O conceito de Legítima defesa, tomando a doutrina penalista da atualidade como referencial, expõe que “é a defesa necessária empreendida contra agressão injusta, atual ou iminente, contra direito próprio ou de terceiros, usando, para tanto, moderadamente, os meios necessários” (NUCCI, 2014). Este instituto visa eliminar qualquer tipo de vingança privada do seio de um Estado Democrático de Direito. Para tanto, Nucci (2014) considera em excesso doloso o agente que pratica um ato de defesa com maior lesão do que aquela estritamente necessária para se proteger de um ataque. Exposta no art. 23 do Código Penal, amparada pela própria Constituição quando se trata de ampla defesa dos cidadãos, jurisprudencialmente aliada aos Princípios da proporcionalidade e razoabilidade, a legítima defesa está se fragilizando. Dos filmes à realidade o que se assiste são sessões de imoderados e excessivos atos de violência por parte dos heróis.

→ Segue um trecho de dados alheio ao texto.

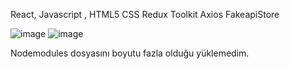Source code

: 



React,  Javascript , HTML5 CSS
Redux Toolkit 
 Axios
 FakeapiStore

![image](https://github.com/user-attachments/assets/53f89e32-6c55-47d0-9513-79d9198130d4)
![image](https://github.com/user-attachments/assets/a6625bda-5a91-419c-9b5f-32c0192bcf0f)


Nodemodules dosyasını boyutu fazla olduğu yüklemedim. 
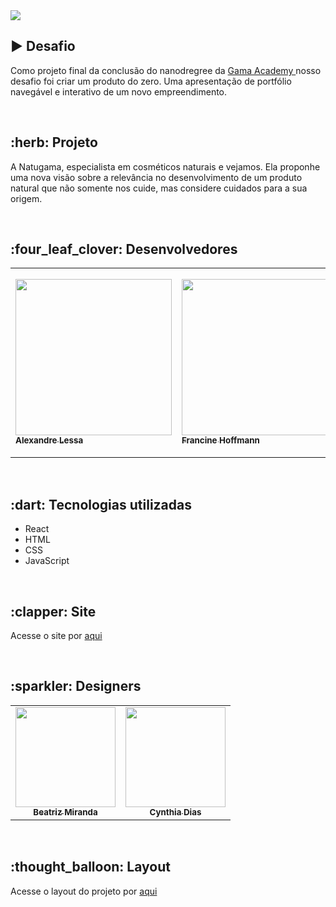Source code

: <img src="https://user-images.githubusercontent.com/88943268/162439918-408749be-c075-436c-b946-63721076a467.png">


<section class=”Desafio”>
  <h2> ▶️ Desafio </h2>
  <p> Como projeto final da conclusão do nanodregree da <a href=””> Gama Academy </a> nosso desafio foi criar um produto do zero. Uma apresentação de portfólio navegável e interativo de um novo empreendimento.
  </p>
</section>
</br>
<section class=”Sobre"><h2> :herb: Projeto </h2>

<p> A Natugama, especialista em cosméticos naturais e vejamos. Ela proponhe uma nova visão sobre a relevância no desenvolvimento de um produto natural que não somente nos cuide, mas considere cuidados para a sua origem. </p>
</br>

<section class="devs">
  <h2>:four_leaf_clover: Desenvolvedores </h2>

<table>
    <tr>
        <td align=”center”>
            <a href="https://github.com/lessa73">
                <img src="https://user-images.githubusercontent.com/88943268/162409211-f616c592-d008-4972-ad45-bba7a882ed95.jpeg" width="250px">
                    <sub>
                        <b> Alexandre Lessa </b>
                    </sub>
            </a>
        </td>

<td align=”center”>
            <a href="https://github.com/francine-hoffmann">
                <img src="https://user-images.githubusercontent.com/88943268/148317758-ae405a0d-8b5f-455a-9944-46334e378815.jpg" width="250px">
                    <sub>
                        <b> Francine Hoffmann </b>
                    </sub>
            </a>
        </td>
<td align=”center”>
            <a href="https://github.com/larysslopes">
                <img src="https://user-images.githubusercontent.com/88943268/148317763-0f02b909-0919-4418-94a5-ea5ae0314af8.jpg" width="280px">
                    <sub>
                        <b> Larissa Lopes </b>
                    </sub>
            </a>
        </td>

<td align=”center”>
            <a href="https://github.com/Leonardo-SARTO-Conselheiro">
                <img src="https://user-images.githubusercontent.com/88943268/162409830-a90464a4-ea48-4236-8d10-f0f3be671cd3.jpeg" width="250px">
                    <sub>
                        <b> Leonardo Sarto  </b>
                    </sub>
            </a>
        </td>
<td align=”center”>
            <a href="https://github.com/lucasgarcia561">
                <img src="https://user-images.githubusercontent.com/88943268/162411014-6636fe1d-df86-466a-87e0-0ef483f06bba.jpeg" width="280px">
                    <sub>
                        <b> Lucas Garcia  </b>
                    </sub>
            </a>
        </td>
<td align=”center”>
            <a href="https://github.com/luizsaulo">
                <img src="https://user-images.githubusercontent.com/88943268/162411313-26914d77-1f2b-4347-b50c-65477cb229b4.jpeg" width="280px">
                    <sub>
                        <b> Luiz Saulo  </b>
                    </sub>
            </a>
        </td>

    
</table>
</br>
</section>

<section class="tecnologias">
    <h2> :dart: Tecnologias utilizadas </h2>
<ul>
    <li> React </li>
    <li> HTML </li>
    <li> CSS </li>
    <li> JavaScript </li>
  </ul>
    

</section>
</br>
<section class="Site">
<h2> :clapper: Site </h2>
<p> Acesse o site por <a href="https://gama-chefao-website.herokuapp.com/"> aqui </a> </p>

</section>
</br>
<section class="designer">
 <h2> :sparkler: Designers </h2>
<table>
    <tr>
<td align="center">
            <a href="https://www.linkedin.com/in/bmirandaq">
                <img src="https://user-images.githubusercontent.com/88943268/162431478-74cdf8fb-390a-4b34-b46c-f46531466f2a.jpg" width="160px"></br>
                    <sub>
                        <b> Beatriz Miranda  </b>
                    </sub>
            </a>
        </td>
<td align="center">
            <a href="https://www.linkedin.com/in/cynthiadiasmachado">
                <img src="https://user-images.githubusercontent.com/88943268/162431550-a3c3d535-0671-42ef-a3ec-87944127a2dd.jpg" width="160px"></br>
                    <sub>
                        <b> Cynthia Dias </b>
                    </sub>
            </a>
        </td>
</table>

</br>
<section class=”Layout”>
    <h2> :thought_balloon: Layout </h2>
    <p> Acesse o layout do projeto por <a href="https://www.figma.com/file/hdB44a04wxs4B2jtlTQAVo/GAMA-CHEF%C3%83O-UI-%2340"> aqui </a> </p>
<section>


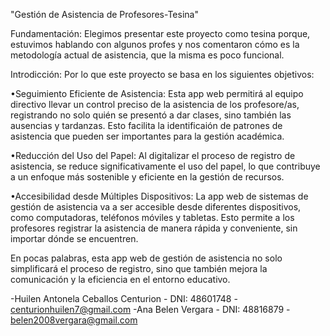 
"Gestión de Asistencia de Profesores-Tesina"

Fundamentación: Elegimos presentar este proyecto como tesina porque, estuvimos hablando con algunos profes y nos comentaron  cómo es la metodología actual de asistencia, que la misma es poco funcional.

Introdicción: Por lo que este proyecto se basa en  los siguientes objetivos:

•Seguimiento Eficiente de Asistencia: Esta app web permitirá al equipo directivo llevar un control preciso de la asistencia de los profesore/as, registrando no solo quién se presentó a dar clases, sino también  las ausencias y tardanzas. Esto facilita la identificaión de patrones de asistencia que pueden ser importantes para la gestión académica.

•Reducción del Uso del Papel: Al digitalizar el proceso de registro de asistencia, se reduce significativamente el uso del papel, lo que contribuye a un enfoque más sostenible y eficiente en la gestión de recursos.

•Accesibilidad desde Múltiples Dispositivos: La app web de sistemas de gestión de asistencia va a ser accesible desde diferentes dispositivos, como computadoras, teléfonos móviles y tabletas. Esto permite a los profesores registrar la asistencia de manera rápida y conveniente, sin importar dónde se encuentren.

En pocas palabras, esta app web de gestión de asistencia no solo simplificará el proceso de registro, sino que también mejora la comunicación y la eficiencia en el entorno educativo.


-Huilen Antonela Ceballos Centurion - DNI: 48601748 - centurionhuilen7@gmail.com
-Ana Belen Vergara - DNI: 48816879 - belen2008vergara@gmail.com
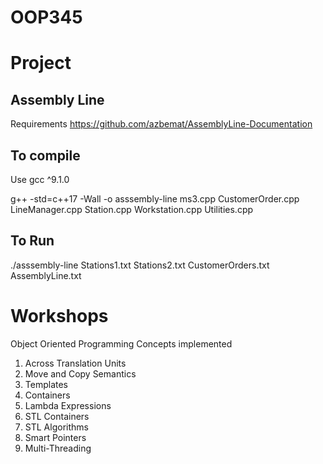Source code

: # OOP345

# Project 
## Assembly Line 

Requirements
https://github.com/azbemat/AssemblyLine-Documentation

## To compile
Use gcc ^9.1.0

g++ -std=c++17 -Wall -o asssembly-line ms3.cpp CustomerOrder.cpp LineManager.cpp Station.cpp Workstation.cpp Utilities.cpp

## To Run
./asssembly-line Stations1.txt Stations2.txt CustomerOrders.txt AssemblyLine.txt

# Workshops

Object Oriented Programming Concepts implemented

1. Across Translation Units
2. Move and Copy Semantics
3. Templates
4. Containers
5. Lambda Expressions
6. STL Containers
7. STL Algorithms
8. Smart Pointers
9. Multi-Threading
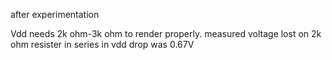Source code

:  after experimentation

Vdd needs 2k ohm-3k ohm to render properly.
measured voltage lost on 2k ohm resister in series in vdd drop was 0.67V 
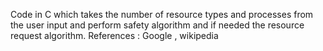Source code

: Code in C which takes the number of resource types and processes from the user input and perform safety algorithm and if needed the resource request algorithm.
References : Google , wikipedia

Não adentrarei nos estudos sobre a influência dos filmes de ação nas atitudes das pessoas em geral, mas garanto que a vontade de ser como Chuck Norris é uma realidade. Cito um exemplo: Projeto de Lei 7.104/2014 de outro ex-militar. Acresce inciso ao art. 23 do CP: “Não há crime quando o agente pratica o fato (...) IV – no interior do domicílio, urbano ou rural, onde habita contra pessoa nele não autorizada a entrar” (BRASIL, 2015). Na justificação de tal projeto lê-se:
Com a implementação dessa alteração legislativa, entendemos que iremos proporcionar mecanismo inibitório da criminalidade, deixando claro que quem adentrar em ambiente domiciliar, urbano ou rural, sem consentimento poderá ser morto por quem legitimamente o habita (BRASIL, 2015).
Exemplo recente da política penalista e da debilidade do sistema penal. Ao ler tal projeto, imaginei um cidadão de bem, em sua sacada, apontando um fuzil AR-15, típico dos filmes, para um indivíduo que acabara de pular o muro de sua residência para buscar uma bola perdida na “pelada” jogada na rua da frente. Mas esta é a imaginação do autor. No mundo dos fatos, tal exemplo jamais aconteceria.
Em conclusão, a violência perpetrada nas relações diárias está camuflando a defesa moderada. O Brasil não é a Arábia, muitos menos o Vietnã, mas a violência aqui dentro continua num ciclo sem fim. A injusta agressão se mantém dando brecha a espancamentos, torturas e mortes. O Projeto de Lei supracitado mostra que o direito à segurança e à proteção vale mais que o direito à dignidade humana de outrem. Garantir a legítima defesa não é uma forma de punição, mas de moderadamente repelir a agressão. E, diferente dos filmes, estes são os pilares que sustentam um Estado Democrático de Direito, onde a população deve almejar seus anseios.